It seems to me that, for the nation as for the individual, what is most
important is to insist on the vital need of combining certain sets
of qualities, which separately are common enough, and, alas, useless
enough. Practical efficiency is common, and lofty idealism not uncommon;
it is the combination which is necessary, and the combination is rare.
Love of peace is common among weak, short-sighted, timid, and lazy
persons; and on the other hand courage is found among many men of evil
temper and bad character. Neither quality shall by itself avail. Justice
among the nations of mankind, and the uplifting of humanity, can be
brought about only by those strong and daring men who with wisdom love
peace, but who love righteousness more than peace. Facing the immense
complexity of modern social and industrial conditions, there is need to
use freely and unhesitatingly the collective power of all of us; and
yet no exercise of collective power will ever avail if the average
individual does not keep his or her sense of personal duty, initiative,
and responsibility. There is need to develop all the virtues that have
the state for their sphere of action; but these virtues are as dust in a
windy street unless back of them lie the strong and tender virtues of
a family life based on the love of the one man for the one woman and on
their joyous and fearless acceptance of their common obligation to the
children that are theirs. There must be the keenest sense of duty, and
with it must go the joy of living; there must be shame at the thought of
shirking the hard work of the world, and at the same time delight in
the many-sided beauty of life. With soul of flame and temper of steel we
must act as our coolest judgment bids us.

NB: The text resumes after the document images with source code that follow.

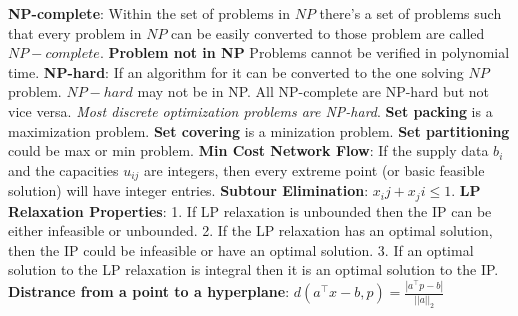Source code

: \documentclass{article}
\begin{document}
\textbf{NP-complete}: Within the set of problems in $NP$ there's a set of problems such that every problem in $NP$ can be easily converted to those problem are called $NP-complete$.
\textbf{Problem not in NP} Problems cannot be verified in polynomial time.
\textbf{NP-hard}: If an algorithm for it can be converted to the one solving $NP$ problem. $NP-hard$ may not be in NP. All NP-complete are NP-hard but not vice versa. \textit{Most discrete optimization problems are NP-hard}.
\textbf{Set packing} is a maximization problem.
\textbf{Set covering} is a minization problem.
\textbf{Set partitioning} could be max or min problem.
\textbf{Min Cost Network Flow}: If the supply data $b_i$ and the capacities $u_{ij}$ are integers, then every extreme point (or basic feasible solution) will have integer entries.
\textbf{Subtour Elimination}: $x_ij + x_ji \le 1$.
\textbf{LP Relaxation Properties}: 1. If LP relaxation is unbounded then the IP can be either infeasible or unbounded. 2. If the LP relaxation has an optimal solution, then the IP could be infeasible or have an optimal solution. 3. If an optimal solution to the LP relaxation is integral then it is an optimal solution to the IP.
\textbf{Distrance from a point to a hyperplane}: $d(a^\top x -b, p)=\frac{|a^\top p -b|}{||a||_2}$
\end{document}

We must exercise the largest
charity towards the wrong-doer that is compatible with relentless war
against the wrong-doing. We must be just to others, generous to others,
and yet we must realize that it is a shameful and a wicked thing not to
withstand oppression with high heart and ready hand. With gentleness and
tenderness there must go dauntless bravery and grim acceptance of labor
and hardship and peril. All for each, and each for all, is a good motto;
but only on condition that each works with might and main to so maintain
himself as not to be a burden to others.
We of the great modern democracies must strive unceasingly to make our
several countries lands in which a poor man who works hard can
live comfortably and honestly, and in which a rich man cannot live
dishonestly nor in slothful avoidance of duty; and yet we must judge
rich man and poor man alike by a standard which rests on conduct and not
on caste, and we must frown with the same stern severity on the mean and
vicious envy which hates and would plunder a man because he is well off
and on the brutal and selfish arrogance which looks down on and exploits
the man with whom life has gone hard.